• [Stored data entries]

↓

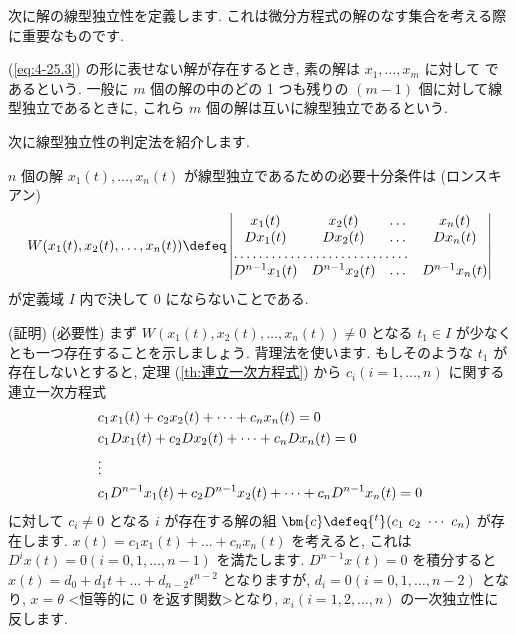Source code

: \documentclass[openany, a4paper, oneside]{jsbook}
\begin{document}
次に解の線型独立性を定義します.
これは微分方程式の解のなす集合を考える際に重要なものです.
\begin{defn}
(\ref{eq:4-25.3}) の形に表せない解が存在するとき,
素の解は $x_1 , \dots , x_m$ に対して
であるという.
一般に $m$ 個の解の中のどの 1 つも残りの $(m-1)$ 個に対して線型独立であるときに,
これら $m$ 個の解は互いに線型独立であるという.
\end{defn}
次に線型独立性の判定法を紹介します.
\begin{thm}
$n$ 個の解 $x_1 (t) , \dots , x_n (t)$ が線型独立であるための必要十分条件は
(ロンスキアン)
\begin{gather}
W ( x_1 (t) , x_2 (t) , \dots , x_n (t) )
\defeq
\begin{vmatrix}
x_1 (t) & x_2 (t) & \dots & x_n (t) \\
D x_1 (t) & D x_2 (t) & \dots & D x_n (t) \\
\hdotsfor{3} \\
D^{n-1} x_1 (t) & D^{n-1} x_2 (t) & \dots & D^{n-1} x_n (t) \\
\end{vmatrix}
\end{gather}
が定義域 $I$ 内で決して $0$ にならないことである.
\end{thm}
(証明) (必要性)
まず $W ( x_1 (t) , x_2 (t) , \dots , x_n (t) ) \not = 0$ となる $t_1 \in I$ が少なくとも一つ存在することを示しましょう.
背理法を使います.
もしそのような $t_1$ が存在しないとすると, 定理 (\ref{th:連立一次方程式}) から $c_i (i=1,\dots,n)$ に関する連立一次方程式
\begin{align}
&c_1 x_1 (t) + c_2 x_2 (t) + \dots + c_n x_n (t) = 0 \\
&c_1 D x_1 (t) + c_2 D x_2 (t) + \dots + c_n D x_n (t) = 0 \\
&\vdots \notag \\
&c_1 D^{n-1} x_1 (t) + c_2 D^{n-1} x_2 (t) + \dots + c_n D^{n-1} x_n (t) = 0
\end{align}
に対して $c_i \not= 0$ となる $i$ が存在する解の組 $\bm{c} \defeq {^t} (c_1 \,\, c_2 \,\, \dotsb \,\, c_n)$ が存在します.
$x (t) = c_1 x_1 (t) + \dots + c_n x_n (t)$ を考えると, これは $D^i x (t) = 0 ( i = 0, 1, \dots , n-1)$ を満たします.
$D^{n-1} x (t) = 0$ を積分すると $x (t) = d_0 + d_1 t + \dots + d_{n-2} t^{n-2}$ となりますが,
$d_i = 0 ( i = 0 ,1 , \dots , n-2)$ となり,  $x = \theta$ <恒等的に 0 を返す関数>となり,
$x_i (i= 1, 2, \dots ,n)$ の一次独立性に反します.
\end{document}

↑

• [Task statement] Copy out every line above, word for word, minus images.

• [Output below]
Source code

: \documentclass[openany, a4paper, oneside]{jsbook}
\begin{document}
次に解の線型独立性を定義します.
これは微分方程式の解のなす集合を考える際に重要なものです.
\begin{defn}
(\ref{eq:4-25.3}) の形に表せない解が存在するとき,
素の解は $x_1 , \dots , x_m$ に対して
であるという.
一般に $m$ 個の解の中のどの 1 つも残りの $(m-1)$ 個に対して線型独立であるときに,
これら $m$ 個の解は互いに線型独立であるという.
\end{defn}
次に線型独立性の判定法を紹介します.
\begin{thm}
$n$ 個の解 $x_1 (t) , \dots , x_n (t)$ が線型独立であるための必要十分条件は
(ロンスキアン)
\begin{gather}
W ( x_1 (t) , x_2 (t) , \dots , x_n (t) )
\defeq
\begin{vmatrix}
x_1 (t) & x_2 (t) & \dots & x_n (t) \\
D x_1 (t) & D x_2 (t) & \dots & D x_n (t) \\
\hdotsfor{3} \\
D^{n-1} x_1 (t) & D^{n-1} x_2 (t) & \dots & D^{n-1} x_n (t) \\
\end{vmatrix}
\end{gather}
が定義域 $I$ 内で決して $0$ にならないことである.
\end{thm}
(証明) (必要性)
まず $W ( x_1 (t) , x_2 (t) , \dots , x_n (t) ) \not = 0$ となる $t_1 \in I$ が少なくとも一つ存在することを示しましょう.
背理法を使います.
もしそのような $t_1$ が存在しないとすると, 定理 (\ref{th:連立一次方程式}) から $c_i (i=1,\dots,n)$ に関する連立一次方程式
\begin{align}
&c_1 x_1 (t) + c_2 x_2 (t) + \dots + c_n x_n (t) = 0 \\
&c_1 D x_1 (t) + c_2 D x_2 (t) + \dots + c_n D x_n (t) = 0 \\
&\vdots \notag \\
&c_1 D^{n-1} x_1 (t) + c_2 D^{n-1} x_2 (t) + \dots + c_n D^{n-1} x_n (t) = 0
\end{align}
に対して $c_i \not= 0$ となる $i$ が存在する解の組 $\bm{c} \defeq {^t} (c_1 \,\, c_2 \,\, \dotsb \,\, c_n)$ が存在します.
$x (t) = c_1 x_1 (t) + \dots + c_n x_n (t)$ を考えると, これは $D^i x (t) = 0 ( i = 0, 1, \dots , n-1)$ を満たします.
$D^{n-1} x (t) = 0$ を積分すると $x (t) = d_0 + d_1 t + \dots + d_{n-2} t^{n-2}$ となりますが,
$d_i = 0 ( i = 0 ,1 , \dots , n-2)$ となり,  $x = \theta$ <恒等的に 0 を返す関数>となり,
$x_i (i= 1, 2, \dots ,n)$ の一次独立性に反します.
\end{document}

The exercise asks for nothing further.